··· Records supplied

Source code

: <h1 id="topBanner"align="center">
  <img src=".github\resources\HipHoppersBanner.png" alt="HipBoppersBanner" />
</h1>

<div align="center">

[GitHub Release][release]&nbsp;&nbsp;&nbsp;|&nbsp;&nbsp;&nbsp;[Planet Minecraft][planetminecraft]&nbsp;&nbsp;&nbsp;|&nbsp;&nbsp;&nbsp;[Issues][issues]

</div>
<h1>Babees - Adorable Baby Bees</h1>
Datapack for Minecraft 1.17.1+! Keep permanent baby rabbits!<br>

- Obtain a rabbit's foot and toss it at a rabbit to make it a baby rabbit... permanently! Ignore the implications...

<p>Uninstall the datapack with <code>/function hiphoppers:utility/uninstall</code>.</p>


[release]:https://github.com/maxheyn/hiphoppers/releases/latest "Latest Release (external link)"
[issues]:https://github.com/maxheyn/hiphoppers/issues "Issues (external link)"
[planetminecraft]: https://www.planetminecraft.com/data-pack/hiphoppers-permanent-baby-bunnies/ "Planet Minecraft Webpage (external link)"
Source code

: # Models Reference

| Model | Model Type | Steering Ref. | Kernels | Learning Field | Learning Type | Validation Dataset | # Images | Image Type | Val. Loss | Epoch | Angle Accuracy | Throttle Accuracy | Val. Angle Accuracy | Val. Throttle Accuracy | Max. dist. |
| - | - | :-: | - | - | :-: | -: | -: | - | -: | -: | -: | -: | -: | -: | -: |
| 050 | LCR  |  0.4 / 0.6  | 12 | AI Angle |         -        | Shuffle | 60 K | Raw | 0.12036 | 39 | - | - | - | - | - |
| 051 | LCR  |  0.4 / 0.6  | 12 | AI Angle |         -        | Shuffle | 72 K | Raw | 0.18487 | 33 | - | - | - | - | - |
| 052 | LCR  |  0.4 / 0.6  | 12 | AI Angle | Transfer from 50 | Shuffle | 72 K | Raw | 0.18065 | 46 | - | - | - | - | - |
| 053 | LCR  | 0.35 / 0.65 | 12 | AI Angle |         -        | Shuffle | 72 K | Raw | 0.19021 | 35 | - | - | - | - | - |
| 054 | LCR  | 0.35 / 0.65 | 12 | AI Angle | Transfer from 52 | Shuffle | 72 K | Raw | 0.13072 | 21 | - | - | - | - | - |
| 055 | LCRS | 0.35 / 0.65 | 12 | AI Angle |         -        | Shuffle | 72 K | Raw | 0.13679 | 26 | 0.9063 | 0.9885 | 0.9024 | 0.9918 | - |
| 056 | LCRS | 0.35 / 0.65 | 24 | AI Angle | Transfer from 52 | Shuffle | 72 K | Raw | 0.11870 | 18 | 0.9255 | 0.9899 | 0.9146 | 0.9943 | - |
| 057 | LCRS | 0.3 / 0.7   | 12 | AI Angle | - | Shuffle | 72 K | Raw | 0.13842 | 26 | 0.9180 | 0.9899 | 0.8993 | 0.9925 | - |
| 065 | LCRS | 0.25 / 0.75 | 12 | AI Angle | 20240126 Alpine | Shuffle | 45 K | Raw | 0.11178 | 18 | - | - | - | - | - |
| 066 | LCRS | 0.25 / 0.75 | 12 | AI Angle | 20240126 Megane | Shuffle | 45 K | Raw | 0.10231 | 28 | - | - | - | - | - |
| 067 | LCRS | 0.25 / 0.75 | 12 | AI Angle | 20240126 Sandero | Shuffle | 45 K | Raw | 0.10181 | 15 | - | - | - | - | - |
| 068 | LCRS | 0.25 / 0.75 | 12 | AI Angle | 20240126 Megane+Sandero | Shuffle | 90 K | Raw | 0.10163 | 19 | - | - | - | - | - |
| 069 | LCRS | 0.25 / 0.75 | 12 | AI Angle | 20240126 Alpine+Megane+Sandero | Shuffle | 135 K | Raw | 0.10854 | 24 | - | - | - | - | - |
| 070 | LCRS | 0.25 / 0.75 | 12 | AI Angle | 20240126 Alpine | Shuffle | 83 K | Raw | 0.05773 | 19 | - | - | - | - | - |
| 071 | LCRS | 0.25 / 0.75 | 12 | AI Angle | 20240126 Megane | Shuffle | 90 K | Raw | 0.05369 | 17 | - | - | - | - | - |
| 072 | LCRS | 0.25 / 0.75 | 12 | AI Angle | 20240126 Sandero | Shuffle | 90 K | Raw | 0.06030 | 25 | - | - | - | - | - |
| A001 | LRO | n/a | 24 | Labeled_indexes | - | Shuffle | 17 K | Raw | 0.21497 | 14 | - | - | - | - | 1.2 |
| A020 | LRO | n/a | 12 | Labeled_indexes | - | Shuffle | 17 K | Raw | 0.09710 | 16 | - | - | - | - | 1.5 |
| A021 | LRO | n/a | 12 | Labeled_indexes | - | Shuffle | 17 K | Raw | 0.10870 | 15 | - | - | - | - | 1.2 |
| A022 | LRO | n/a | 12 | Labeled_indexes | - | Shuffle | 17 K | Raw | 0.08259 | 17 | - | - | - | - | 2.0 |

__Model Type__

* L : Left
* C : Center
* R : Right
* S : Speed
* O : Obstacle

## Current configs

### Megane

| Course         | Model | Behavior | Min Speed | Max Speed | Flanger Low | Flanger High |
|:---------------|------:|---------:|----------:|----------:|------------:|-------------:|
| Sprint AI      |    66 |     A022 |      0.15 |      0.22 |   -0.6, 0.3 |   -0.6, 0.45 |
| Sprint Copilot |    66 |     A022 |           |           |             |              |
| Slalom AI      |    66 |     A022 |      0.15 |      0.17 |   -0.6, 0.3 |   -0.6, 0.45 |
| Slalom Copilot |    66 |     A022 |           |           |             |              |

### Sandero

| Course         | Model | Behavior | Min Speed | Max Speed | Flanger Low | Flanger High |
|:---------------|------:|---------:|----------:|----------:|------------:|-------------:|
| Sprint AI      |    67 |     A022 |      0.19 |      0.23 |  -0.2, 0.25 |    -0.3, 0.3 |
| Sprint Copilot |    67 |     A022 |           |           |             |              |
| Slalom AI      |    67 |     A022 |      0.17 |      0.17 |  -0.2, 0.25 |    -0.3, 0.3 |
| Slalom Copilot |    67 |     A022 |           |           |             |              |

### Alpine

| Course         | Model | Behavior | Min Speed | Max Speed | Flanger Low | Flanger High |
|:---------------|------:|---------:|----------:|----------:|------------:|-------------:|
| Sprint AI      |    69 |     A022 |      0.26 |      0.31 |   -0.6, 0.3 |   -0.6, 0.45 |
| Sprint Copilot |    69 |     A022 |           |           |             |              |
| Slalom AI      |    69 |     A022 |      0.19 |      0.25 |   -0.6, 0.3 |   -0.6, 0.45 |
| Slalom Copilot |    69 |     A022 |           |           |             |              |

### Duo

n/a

······

# Exercise description
Up to and including the line with "Minecraft Webpage (external", output each line of the entries above exactly, starting from the first.

# Output of the exercise
Source code

: <h1 id="topBanner"align="center">
  <img src=".github\resources\HipHoppersBanner.png" alt="HipBoppersBanner" />
</h1>

<div align="center">

[GitHub Release][release]&nbsp;&nbsp;&nbsp;|&nbsp;&nbsp;&nbsp;[Planet Minecraft][planetminecraft]&nbsp;&nbsp;&nbsp;|&nbsp;&nbsp;&nbsp;[Issues][issues]

</div>
<h1>Babees - Adorable Baby Bees</h1>
Datapack for Minecraft 1.17.1+! Keep permanent baby rabbits!<br>

- Obtain a rabbit's foot and toss it at a rabbit to make it a baby rabbit... permanently! Ignore the implications...

<p>Uninstall the datapack with <code>/function hiphoppers:utility/uninstall</code>.</p>


[release]:https://github.com/maxheyn/hiphoppers/releases/latest "Latest Release (external link)"
[issues]:https://github.com/maxheyn/hiphoppers/issues "Issues (external link)"
[planetminecraft]: https://www.planetminecraft.com/data-pack/hiphoppers-permanent-baby-bunnies/ "Planet Minecraft Webpage (external link)"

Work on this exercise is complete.